START DATA TO USE

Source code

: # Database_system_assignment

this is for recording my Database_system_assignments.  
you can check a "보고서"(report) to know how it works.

END DATA TO USE
START DATA TO USE

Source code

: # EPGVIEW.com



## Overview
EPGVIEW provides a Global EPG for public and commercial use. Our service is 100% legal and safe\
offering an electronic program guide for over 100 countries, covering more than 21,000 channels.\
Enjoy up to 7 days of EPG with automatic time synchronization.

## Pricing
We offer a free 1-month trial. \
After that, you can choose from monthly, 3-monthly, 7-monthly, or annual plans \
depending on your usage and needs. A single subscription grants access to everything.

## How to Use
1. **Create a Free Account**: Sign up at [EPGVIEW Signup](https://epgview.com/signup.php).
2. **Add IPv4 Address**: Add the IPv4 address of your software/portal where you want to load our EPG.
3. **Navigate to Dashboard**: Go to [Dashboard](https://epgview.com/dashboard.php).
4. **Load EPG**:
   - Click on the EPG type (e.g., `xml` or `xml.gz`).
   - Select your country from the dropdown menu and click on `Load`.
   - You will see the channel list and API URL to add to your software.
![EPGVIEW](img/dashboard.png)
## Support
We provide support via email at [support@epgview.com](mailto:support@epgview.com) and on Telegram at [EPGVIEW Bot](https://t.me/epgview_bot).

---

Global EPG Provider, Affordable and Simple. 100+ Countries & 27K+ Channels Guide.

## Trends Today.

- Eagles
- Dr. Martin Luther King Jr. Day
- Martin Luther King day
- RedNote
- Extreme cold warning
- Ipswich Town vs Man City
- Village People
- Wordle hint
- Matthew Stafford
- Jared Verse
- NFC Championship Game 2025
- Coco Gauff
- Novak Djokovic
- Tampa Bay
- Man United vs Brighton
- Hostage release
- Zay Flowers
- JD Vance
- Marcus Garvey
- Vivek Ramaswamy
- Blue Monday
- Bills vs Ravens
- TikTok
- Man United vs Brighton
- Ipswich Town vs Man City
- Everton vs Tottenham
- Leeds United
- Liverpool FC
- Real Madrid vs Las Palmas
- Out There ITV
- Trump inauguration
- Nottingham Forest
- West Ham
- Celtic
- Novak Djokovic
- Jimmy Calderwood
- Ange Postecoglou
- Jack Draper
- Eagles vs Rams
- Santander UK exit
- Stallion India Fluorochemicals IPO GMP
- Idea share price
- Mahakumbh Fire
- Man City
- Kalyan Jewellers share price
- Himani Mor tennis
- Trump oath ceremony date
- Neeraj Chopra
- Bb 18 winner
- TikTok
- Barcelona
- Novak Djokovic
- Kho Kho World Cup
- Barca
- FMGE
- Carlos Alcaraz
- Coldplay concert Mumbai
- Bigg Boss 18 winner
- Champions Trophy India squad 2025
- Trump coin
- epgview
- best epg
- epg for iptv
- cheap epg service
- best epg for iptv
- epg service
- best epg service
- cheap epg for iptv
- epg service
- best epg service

END DATA TO USE

**INSTRUCTIONS TO FOLLOW**
After locating the line holding "- Extreme cold warning" above, output exactly that line and every line after it through the line holding "- Blue Monday". Include nothing else.

**WRITTEN ANSWER**
- Extreme cold warning
- Ipswich Town vs Man City
- Village People
- Wordle hint
- Matthew Stafford
- Jared Verse
- NFC Championship Game 2025
- Coco Gauff
- Novak Djokovic
- Tampa Bay
- Man United vs Brighton
- Hostage release
- Zay Flowers
- JD Vance
- Marcus Garvey
- Vivek Ramaswamy
- Blue Monday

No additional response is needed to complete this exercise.